Наткнувшись на тележку с напитками, которую катил перед собой мужчина с низким лбом, в белом кителе официанта, он чуть не упал. Нога задела нижнюю хромированную полку тележки, и бутылки наверху дружно и мелодично зазвенели.
– Простите, – хрипло выговорил Джек. Ему вдруг показалось, что он заперт здесь, и, испытав чуть ли не клаустрофобию, Джек захотел выбраться. Ему захотелось, чтобы «Оверлук» снова стал таким, как прежде… свободным от незваных гостей. Ему, как подлинному открывателю пути, не оказали должных почестей – он оказался лишь одним из десяти тысяч веселящихся рядовых гостей, песиком, который по команде кувыркается и служит.

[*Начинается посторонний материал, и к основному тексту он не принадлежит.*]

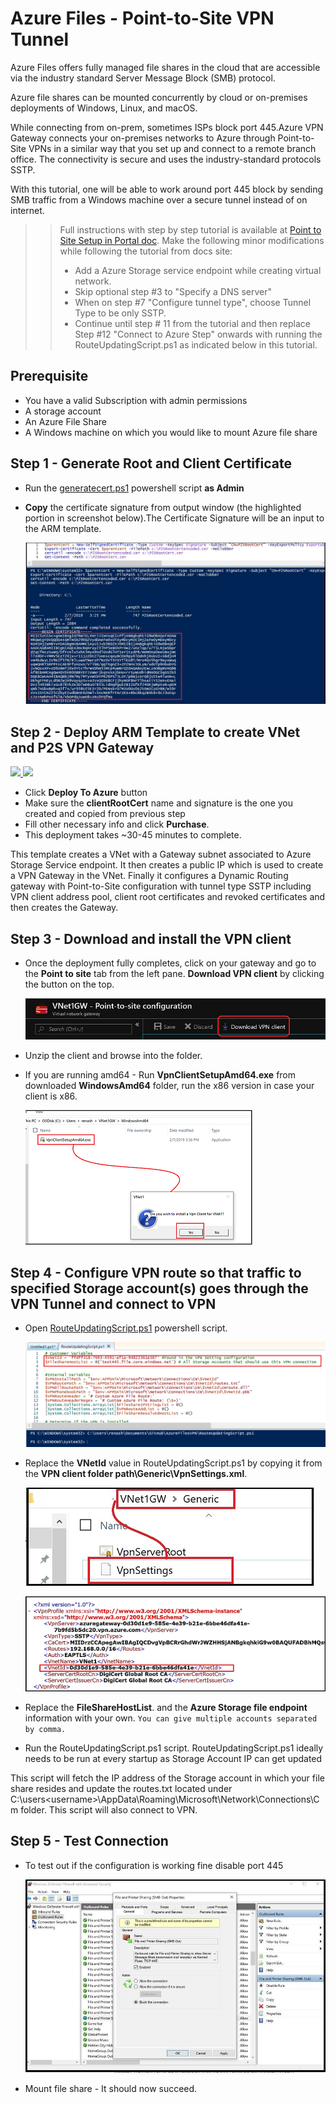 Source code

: # Azure Files - Point-to-Site VPN Tunnel
Azure Files offers fully managed file shares in the cloud that are accessible via the industry standard Server Message Block (SMB) protocol. 

Azure file shares can be mounted concurrently by cloud or on-premises deployments of Windows, Linux, and macOS.  

While connecting from on-prem, sometimes ISPs block port 445.Azure VPN Gateway connects your on-premises networks to Azure through Point-to-Site VPNs in a similar way that you set up and connect to a remote branch office. The connectivity is secure and uses the industry-standard protocols SSTP.

With this tutorial, one will be able to work around port 445 block by sending SMB traffic from a Windows machine over a secure tunnel instead of on internet.

>> Full instructions with step by step tutorial is available at [Point to Site Setup in Portal doc](https://docs.microsoft.com/en-us/azure/vpn-gateway/vpn-gateway-howto-point-to-site-resource-manager-portal). Make the following minor modifications while following the tutorial from docs site:
>> * Add a Azure Storage service endpoint while creating virtual network.
 >>* Skip optional step #3 to "Specify a DNS server"
 >>* When on step #7 "Configure tunnel type", choose Tunnel Type to be only SSTP.
>>* Continue until step # 11 from the tutorial and then replace Step #12 "Connect to Azure Step" onwards with running the RouteUpdatingScript.ps1 as indicated below in this tutorial.

## Prerequisite
 * You have a valid Subscription with admin permissions
 * A storage account
 * An Azure File Share
 * A Windows machine on which you would like to mount Azure file share


## Step 1 - Generate Root and Client Certificate

* Run the [generatecert.ps1](/generatecert.ps1) powershell script **as Admin**
* **Copy** the certificate signature from output window (the highlighted portion in screenshot below).The Certificate Signature will be an input to the ARM template.

  ![how to generate certs](/images/generatecertpowershell.png)


## Step 2 - Deploy ARM Template to create VNet and P2S VPN Gateway
<a href="https://portal.azure.com/#create/Microsoft.Template/uri/https%3A%2F%2Fraw.githubusercontent.com%2FRenaShahMSFT%2FAzureFilesVPN%2Fmaster%2Fazuredeploy.json" target="_blank">
    <img src="http://azuredeploy.net/deploybutton.png"/>
</a>
<a href="http://armviz.io/#/?load=https%3A%2F%2Fraw.githubusercontent.com%2FRenaShahMSFT%2FAzureFilesVPN%2Fmaster%2Fazuredeploy.json" target="_blank">
    <img src="http://armviz.io/visualizebutton.png"/>
</a>

* Click **Deploy To Azure** button 
* Make sure the **clientRootCert** name and signature is the one you created and copied from previous step
* Fill other necessary info and click **Purchase**.
* This deployment takes ~30-45 minutes to complete.

This template creates a VNet with a Gateway subnet associated to Azure Storage Service endpoint. It then creates a public IP which is used to create a VPN Gateway in the VNet. Finally it configures a Dynamic Routing gateway with Point-to-Site configuration with tunnel type SSTP including VPN client address pool, client root certificates and revoked certificates and then creates the Gateway.

## Step 3 - Download and install the VPN client

* Once the deployment fully completes, click on your gateway and go to the **Point to site** tab from the left pane. **Download VPN client** by clicking the button on the top.

  ![download VPN client](/images/downloadvpnclient.png)

* Unzip the client and browse into the folder.

* If you are running amd64 - Run **VpnClientSetupAmd64.exe** from downloaded **WindowsAmd64** folder, run the x86 version in case your client is x86.

  ![Install VPN Client](/images/installvpnclient.png)

## Step 4 - Configure VPN route so that traffic to specified Storage account(s) goes through the VPN Tunnel and connect to VPN

* Open [RouteUpdatingScript.ps1](RouteUpdatingScript.ps1) powershell script.

  ![Run Routing Script](/images/runroutingscript.png)

* Replace the **VNetId** value in RouteUpdatingScript.ps1 by copying it from the **VPN client folder path\Generic\VpnSettings.xml**.

  ![VPNSetting](/images/GenericVpnSettings.png)

  ![VPNSetting](/images/howtocopyvnetid.png)

* Replace the **FileShareHostList**.  and the **Azure Storage file endpoint** information with your own. `You can give multiple accounts separated by comma.`
* Run the RouteUpdatingScript.ps1 script. RouteUpdatingScript.ps1 ideally needs to be run at every startup as Storage Account IP can get updated

This script will fetch the IP address of the Storage account in which your file share resides and update the routes.txt located under C:\users\<username>\AppData\Roaming\Microsoft\Network\Connections\Cm folder. This script will also connect to VPN.

## Step 5 - Test Connection

* To test out if the configuration is working fine disable port 445

  ![How to enable/disable firewall for port 445 testing](/images/FirewallSettingsEnableDisable.png)

* Mount file share - It should now succeed.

– Ничего-ничего, – ответил человек в белой куртке официанта. Вежливый, беглый английский в устах этого головореза звучал сюрреалистически. – Хотите выпить?
– Мартини.
За спиной Джека раздался еще один взрыв смеха: Роджер подвывал мелодии «Домой с войны». Кто-то уже подбирал аккомпанемент на классном «стейнвее».
– Прошу.
В ладонь Джеку втиснули холодный, как лед, стакан. Джек с благодарностью выпил, чувствуя, как джин пресекает и разносит в клочья первые поползновения трезвости.
– Все в порядке, сэр?
– Отлично.
– Спасибо, сэр.
Тележка поехала дальше.
Джек неожиданно протянул руку и коснулся плеча этого человека.
– Да, сэр?
– Простите… как вас зовут?
Его собеседник не выказал ни малейшего удивления.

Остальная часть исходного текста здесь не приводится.